Chapter Five (part one)

Difference Engine No. 1


2014



Oh No, We Never Mention Her by Thomas Haynes Bayly, as sung by Tootlin' Geoff.


SOURCE: Passages from the Life of a Philosopher by Charles Babbage, Esq., M.A. [London: Longman, Green, Longman, Roberts, and Green, 1864]

Babbage's words are in bold.


CHAPTER V (Part One)
DIFFERENCE ENGINE NO. I.


"Oh no ! we never mention it, 
Its name is never heard."


Difference Engine No. 1 --- First Idea at Cambridge, 1812


Calculating Machines comprise various pieces of mechanism for assisting the human mind in executing the operations of arithmetic. Some few of these perform the whole operation without any mental attention when once the given numbers have been put into the machine.

Others require a moderate portion of mental attention: these latter are generally of much simpler construction than the former, (and it may also be added, are less useful).

The simplest way of deciding to which of these two classes any calculating machine belongs is to ask its maker whether, when the numbers on which it is to operate are placed in the instrument, it is capable of arriving at its result by the mere motion of a spring, a descending weight, or any other constant force.

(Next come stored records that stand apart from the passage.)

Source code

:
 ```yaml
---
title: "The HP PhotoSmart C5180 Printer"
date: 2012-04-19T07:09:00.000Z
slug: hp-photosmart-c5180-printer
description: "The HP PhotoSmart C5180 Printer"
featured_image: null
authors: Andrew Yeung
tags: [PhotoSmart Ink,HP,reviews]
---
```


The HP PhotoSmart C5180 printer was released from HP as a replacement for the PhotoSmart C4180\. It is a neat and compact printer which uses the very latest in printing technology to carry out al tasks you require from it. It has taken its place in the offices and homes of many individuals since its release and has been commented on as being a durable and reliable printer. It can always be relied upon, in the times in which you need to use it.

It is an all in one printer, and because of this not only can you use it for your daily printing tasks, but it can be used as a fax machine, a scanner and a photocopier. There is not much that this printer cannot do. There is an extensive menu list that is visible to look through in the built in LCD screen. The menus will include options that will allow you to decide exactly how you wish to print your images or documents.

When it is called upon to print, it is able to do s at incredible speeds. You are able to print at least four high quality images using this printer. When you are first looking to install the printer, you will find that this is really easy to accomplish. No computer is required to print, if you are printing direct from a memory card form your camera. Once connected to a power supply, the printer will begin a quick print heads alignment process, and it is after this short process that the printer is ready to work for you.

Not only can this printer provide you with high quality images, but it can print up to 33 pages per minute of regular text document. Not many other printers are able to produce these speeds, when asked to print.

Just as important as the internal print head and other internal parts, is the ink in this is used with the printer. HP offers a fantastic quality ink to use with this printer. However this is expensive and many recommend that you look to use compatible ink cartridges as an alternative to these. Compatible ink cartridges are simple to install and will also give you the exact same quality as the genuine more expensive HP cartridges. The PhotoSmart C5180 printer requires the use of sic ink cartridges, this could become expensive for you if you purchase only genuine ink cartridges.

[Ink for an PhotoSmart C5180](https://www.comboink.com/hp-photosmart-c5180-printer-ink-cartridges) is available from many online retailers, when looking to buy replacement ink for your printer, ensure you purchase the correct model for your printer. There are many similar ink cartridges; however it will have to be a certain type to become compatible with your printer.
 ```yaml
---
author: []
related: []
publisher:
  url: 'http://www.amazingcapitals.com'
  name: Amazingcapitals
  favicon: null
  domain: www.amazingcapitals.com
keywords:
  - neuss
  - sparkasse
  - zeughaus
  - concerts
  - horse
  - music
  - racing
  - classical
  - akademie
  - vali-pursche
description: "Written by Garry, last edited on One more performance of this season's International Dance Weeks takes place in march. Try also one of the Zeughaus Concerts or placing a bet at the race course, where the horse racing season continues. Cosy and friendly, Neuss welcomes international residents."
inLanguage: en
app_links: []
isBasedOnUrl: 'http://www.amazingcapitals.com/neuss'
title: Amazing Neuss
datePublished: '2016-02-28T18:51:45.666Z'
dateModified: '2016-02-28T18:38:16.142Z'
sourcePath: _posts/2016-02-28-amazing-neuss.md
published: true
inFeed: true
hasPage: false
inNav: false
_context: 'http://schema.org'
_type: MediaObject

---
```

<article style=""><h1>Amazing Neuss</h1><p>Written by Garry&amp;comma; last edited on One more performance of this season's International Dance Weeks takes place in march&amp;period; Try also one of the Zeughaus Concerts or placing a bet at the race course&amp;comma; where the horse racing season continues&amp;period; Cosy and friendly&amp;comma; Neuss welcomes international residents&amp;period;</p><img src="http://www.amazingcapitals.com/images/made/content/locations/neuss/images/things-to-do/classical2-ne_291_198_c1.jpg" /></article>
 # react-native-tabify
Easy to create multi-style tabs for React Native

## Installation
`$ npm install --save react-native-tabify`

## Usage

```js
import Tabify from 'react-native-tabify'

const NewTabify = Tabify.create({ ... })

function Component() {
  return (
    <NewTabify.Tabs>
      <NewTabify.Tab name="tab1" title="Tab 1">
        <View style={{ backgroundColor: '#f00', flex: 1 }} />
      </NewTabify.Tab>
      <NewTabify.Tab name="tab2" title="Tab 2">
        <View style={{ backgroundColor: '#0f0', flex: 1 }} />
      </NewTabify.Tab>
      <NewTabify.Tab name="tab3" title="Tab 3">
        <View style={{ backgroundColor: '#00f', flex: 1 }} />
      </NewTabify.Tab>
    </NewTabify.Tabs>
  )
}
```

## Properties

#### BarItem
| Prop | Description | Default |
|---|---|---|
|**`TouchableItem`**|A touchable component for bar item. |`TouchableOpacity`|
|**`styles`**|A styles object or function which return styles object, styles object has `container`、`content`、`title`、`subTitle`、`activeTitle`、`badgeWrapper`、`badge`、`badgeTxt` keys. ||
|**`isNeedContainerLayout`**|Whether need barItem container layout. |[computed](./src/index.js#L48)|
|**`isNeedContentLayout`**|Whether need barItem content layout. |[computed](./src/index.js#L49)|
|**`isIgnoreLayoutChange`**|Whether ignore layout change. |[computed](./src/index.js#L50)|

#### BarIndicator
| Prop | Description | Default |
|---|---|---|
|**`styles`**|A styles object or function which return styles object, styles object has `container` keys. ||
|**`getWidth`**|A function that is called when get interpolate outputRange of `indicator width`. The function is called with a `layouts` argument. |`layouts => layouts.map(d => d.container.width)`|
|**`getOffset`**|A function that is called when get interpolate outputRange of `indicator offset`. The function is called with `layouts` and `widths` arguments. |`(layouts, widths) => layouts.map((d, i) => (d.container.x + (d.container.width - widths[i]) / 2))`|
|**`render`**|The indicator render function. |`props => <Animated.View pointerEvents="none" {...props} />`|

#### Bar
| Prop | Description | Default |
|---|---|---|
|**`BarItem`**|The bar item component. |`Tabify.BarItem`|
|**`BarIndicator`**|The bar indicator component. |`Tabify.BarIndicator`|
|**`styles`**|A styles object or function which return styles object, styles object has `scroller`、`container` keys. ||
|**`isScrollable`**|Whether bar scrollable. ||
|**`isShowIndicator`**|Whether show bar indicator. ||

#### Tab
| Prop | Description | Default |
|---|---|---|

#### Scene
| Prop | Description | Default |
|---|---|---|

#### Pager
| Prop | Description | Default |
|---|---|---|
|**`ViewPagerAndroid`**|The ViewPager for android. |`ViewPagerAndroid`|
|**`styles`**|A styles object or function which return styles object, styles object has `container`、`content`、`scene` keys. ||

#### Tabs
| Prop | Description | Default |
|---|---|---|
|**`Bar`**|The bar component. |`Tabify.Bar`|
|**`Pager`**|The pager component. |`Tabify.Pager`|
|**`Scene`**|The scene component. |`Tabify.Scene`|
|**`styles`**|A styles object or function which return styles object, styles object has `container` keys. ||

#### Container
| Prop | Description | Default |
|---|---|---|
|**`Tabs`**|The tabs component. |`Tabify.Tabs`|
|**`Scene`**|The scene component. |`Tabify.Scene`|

If the answer be in the affirmative, the machine is really automatic ; if otherwise, it is not self-acting.

[In the 1800s the word "automatic" was slowly acquiring its modern sense of "mechanical". In Greek, the word means "acting on its own" with the connotations "spontaneously" or even "at random".]

Of the various machines I have had occasion to examine, many of those for Addition and Subtraction have been found to be automatic. Of machines for Multiplication and Division, which have fully come under my examination, I cannot at present recall one to my memory as absolutely fulfilling this condition.

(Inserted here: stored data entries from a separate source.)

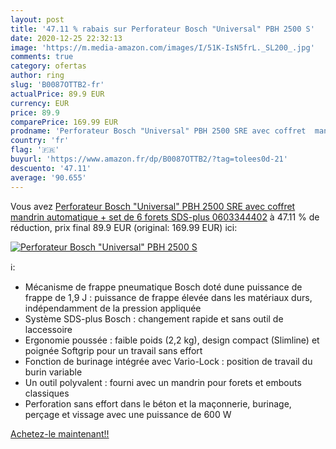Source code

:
 ```yaml
---
layout: post
title: '47.11 % rabais sur Perforateur Bosch "Universal" PBH 2500 S'
date: 2020-12-25 22:32:13
image: 'https://m.media-amazon.com/images/I/51K-IsN5frL._SL200_.jpg'
comments: true
category: ofertas
author: ring
slug: 'B0087OTTB2-fr'
actualPrice: 89.9 EUR
currency: EUR
price: 89.9
comparePrice: 169.99 EUR
prodname: 'Perforateur Bosch "Universal" PBH 2500 SRE avec coffret  mandrin automatique + set de 6 forets SDS-plus  0603344402'
country: 'fr'
flag: '🇫🇷'
buyurl: 'https://www.amazon.fr/dp/B0087OTTB2/?tag=tolees0d-21'
descuento: '47.11'
average: '90.655'
---
```


Vous avez [Perforateur Bosch "Universal" PBH 2500 SRE avec coffret  mandrin automatique + set de 6 forets SDS-plus  0603344402](https://www.amazon.fr/dp/B0087OTTB2/?tag=tolees0d-21)  à  47.11 % de réduction, prix final  89.9 EUR (original: 169.99 EUR) ici:

[![Perforateur Bosch "Universal" PBH 2500 S](https://m.media-amazon.com/images/I/51K-IsN5frL._SL200_.jpg)](https://www.amazon.fr/dp/B0087OTTB2/?tag=tolees0d-21)

ℹ️:

- Mécanisme de frappe pneumatique Bosch doté dune puissance de frappe de 1,9 J : puissance de frappe élevée dans les matériaux durs, indépendamment de la pression appliquée
- Système SDS-plus Bosch : changement rapide et sans outil de laccessoire
- Ergonomie poussée : faible poids (2,2 kg), design compact (Slimline) et poignée Softgrip pour un travail sans effort
- Fonction de burinage intégrée avec Vario-Lock : position de travail du burin variable
- Un outil polyvalent : fourni avec un mandrin pour forets et embouts classiques
- Perforation sans effort dans le béton et la maçonnerie, burinage, perçage et vissage avec une puissance de 600 W

[Achetez-le maintenant!!](https://www.amazon.fr/dp/B0087OTTB2/?tag=tolees0d-21)
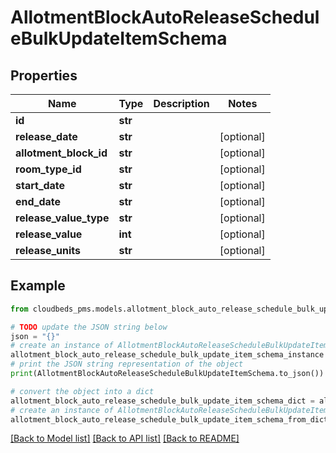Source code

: # AllotmentBlockAutoReleaseScheduleBulkUpdateItemSchema


## Properties

Name | Type | Description | Notes
------------ | ------------- | ------------- | -------------
**id** | **str** |  | 
**release_date** | **str** |  | [optional] 
**allotment_block_id** | **str** |  | [optional] 
**room_type_id** | **str** |  | [optional] 
**start_date** | **str** |  | [optional] 
**end_date** | **str** |  | [optional] 
**release_value_type** | **str** |  | [optional] 
**release_value** | **int** |  | [optional] 
**release_units** | **str** |  | [optional] 

## Example

```python
from cloudbeds_pms.models.allotment_block_auto_release_schedule_bulk_update_item_schema import AllotmentBlockAutoReleaseScheduleBulkUpdateItemSchema

# TODO update the JSON string below
json = "{}"
# create an instance of AllotmentBlockAutoReleaseScheduleBulkUpdateItemSchema from a JSON string
allotment_block_auto_release_schedule_bulk_update_item_schema_instance = AllotmentBlockAutoReleaseScheduleBulkUpdateItemSchema.from_json(json)
# print the JSON string representation of the object
print(AllotmentBlockAutoReleaseScheduleBulkUpdateItemSchema.to_json())

# convert the object into a dict
allotment_block_auto_release_schedule_bulk_update_item_schema_dict = allotment_block_auto_release_schedule_bulk_update_item_schema_instance.to_dict()
# create an instance of AllotmentBlockAutoReleaseScheduleBulkUpdateItemSchema from a dict
allotment_block_auto_release_schedule_bulk_update_item_schema_from_dict = AllotmentBlockAutoReleaseScheduleBulkUpdateItemSchema.from_dict(allotment_block_auto_release_schedule_bulk_update_item_schema_dict)
```
[[Back to Model list]](../README.md#documentation-for-models) [[Back to API list]](../README.md#documentation-for-api-endpoints) [[Back to README]](../README.md)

The earliest idea that I can trace in my own mind of calculating arithmetical Tables by machinery arose in this manner : ---

One evening I was sitting in the rooms of the Analytical Society, at Cambridge, my head leaning forward on the Table in a kind of dreamy mood, with a Table of logarithms lying open before me. Another member, coming into the room, and seeing me half asleep, called out, "Well, Babbage, what are you dreaming about ?" to which I replied, "I am thinking that all these Tables (pointing to the logarithms) might be calculated by machinery."

I am indebted to my friend, the Rev. Dr. Robinson, the Master of the Temple, for this anecdote. The event must have happened either in 1812 or 1813.

About 1819 I was occupied with devising means for accurately dividing astronomical instruments, and had arrived at a plan which I thought was likely to succeed perfectly. I had also at that time been speculating about making machinery to compute arithmetical Tables.

One morning I called upon the late Dr. Wollaston, to consult him about my plan for dividing instruments. On talking over the matter, it turned out that my system was exactly that which had been described by the Duke de Chaulnes, in the Memoirs of the French Academy of Sciences, about fifty or sixty years before. I then mentioned my other idea of computing Tables by machinery, which Dr. Wollaston thought a more promising subject.

I considered that a machine to execute the mere isolated operations of arithmetic, would be comparatively of little value, unless it were very easily set to do its work, and unless it executed not only accurately, but with great rapidity, whatever it was required to do.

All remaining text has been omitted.